Verini's book is the product of his reporting in Mosul in 2016-17 when he was embedded with elements of Iraq's security forces, including the Counter Terror Service, the Iraqi army, and the Kurdish Peshmerga. He also conducted interviews with Mosul's civilians as Iraqi forces liberated the city.
This is a journalistic account of warfare, replete with literary flourishes as Verini is a skilled prose stylist. The book includes a tour through the history of Mosul from the Assyrians to the present. Beginning with an outline of the author's reasons for covering the Mosul battle, it takes the reader through the months of urban combat before the final eclipse of the jihadists in late 2017.
The book is also an example of a particular school of American post-Vietnam war reporting. It includes various stock elements: musings about the banality of the experience—"War consists largely of waiting for war"—its absurd and surreal elements, and so on. It is, however, less successful as a serious piece of writing about Iraq, the Middle East, or the business of soldiering.
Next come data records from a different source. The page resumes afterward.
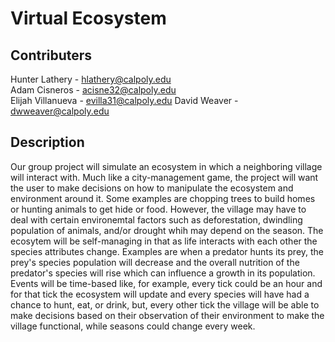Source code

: # Virtual Ecosystem

## Contributers

Hunter Lathery - hlathery@calpoly.edu  
Adam Cisneros - acisne32@calpoly.edu  
Elijah Villanueva - evilla31@calpoly.edu 
David Weaver - dwweaver@calpoly.edu

## Description

Our group project will simulate an ecosystem in which a neighboring village will interact with. Much like a city-management game, the project will want the user to make decisions on how to manipulate the ecosystem and environment around it. Some examples are chopping trees to build homes or hunting animals to get hide or food. However, the village may have to deal with certain environemtal factors such as deforestation, dwindling population of animals, and/or drought whih may depend on the season. The ecosytem will be self-managing in that as life interacts with each other the species attributes change. Examples are when a predator hunts its prey, the prey's species population will decrease and the overall nutrition of the predator's species will rise which can influence a growth in its population. Events will be time-based like, for example, every tick could be an hour and for that tick the ecosystem will update and every species will have had a chance to hunt, eat, or drink, but, every other tick the village will be able to make decisions based on their observation of their environment to make the village functional, while seasons could change every week.
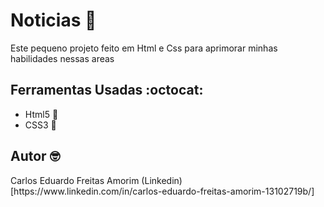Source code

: <h1>Noticias 📖 </h1>

<p> Este pequeno projeto feito em Html e Css para aprimorar minhas habilidades nessas areas</p>

<h2>Ferramentas Usadas :octocat: </h2>

- Html5 📙
- CSS3  📘

<h2>Autor 🤓</h2>

<p>Carlos Eduardo Freitas Amorim (Linkedin)[https://www.linkedin.com/in/carlos-eduardo-freitas-amorim-13102719b/]</p>
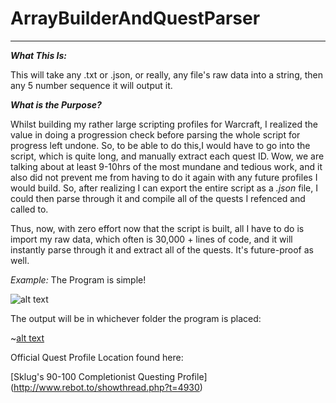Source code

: # ArrayBuilderAndQuestParser
___________________________

***What This Is:***

This will take any .txt or .json, or really, any file's raw data into a string, then any 5 number sequence it will output it.

***What is the Purpose?***

Whilst building my rather large scripting profiles for Warcraft, I realized the value in doing a progression check before parsing the whole script for progress left undone.  So, to be able to do this,I would have to go into the script, which is quite long, and manually extract each quest ID.  Wow, we are talking about at least 9-10hrs of the most mundane and tedious work, and it also did not prevent me from having to do it again with any future profiles I would build.  So, after realizing I can export the entire script as a *.json* file, I could then parse through it and compile all of the quests I refenced and called to.

Thus, now, with zero effort now that the script is built, all I have to do is import my raw data, which often is 30,000 + lines of code, and it will instantly parse through it and extract all of the quests.  It's future-proof as well.

*Example:*
The Program is simple!

![alt text][Pic1]

The output will be in whichever folder the program is placed:

~[alt text][Pic2]



Official Quest Profile Location found here:

[Sklug's 90-100 Completionist Questing Profile] (http://www.rebot.to/showthread.php?t=4930)





[Pic1]: http://i.imgur.com/F1jgQ5Q.png "GUI"
[Pic2]: http://i.imgur.com/ThZEQ3q.png "File Output"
This is reflected in some basic errors. For example, Verini writes that the "dense white bread that Iraqis eat" is called khubz, but this is simply the Arabic word for bread. He informs the reader that the battle for Mosul would be the "climax" of the war with the Islamic State (ISIS), but it was not. Months of fighting remained until the self-proclaimed ISIS caliphate was destroyed. He states that the Iranians have a unit called the "Republican Guard," that tank commanders are called "pilots," that the defenders of Masada committed suicide by flinging themselves from a cliff, and perhaps most strangely, that "modern day Zionists" are "indistinguishable" from ISIS in their "grievance" and "wailing over lost empire." This, unfortunately, is only a sample.
Verini is a talented writer, and parts of his narrative contain genuine insight and vivid depiction. His lack of a deep grasp of the subject matter, however, is a serious flaw.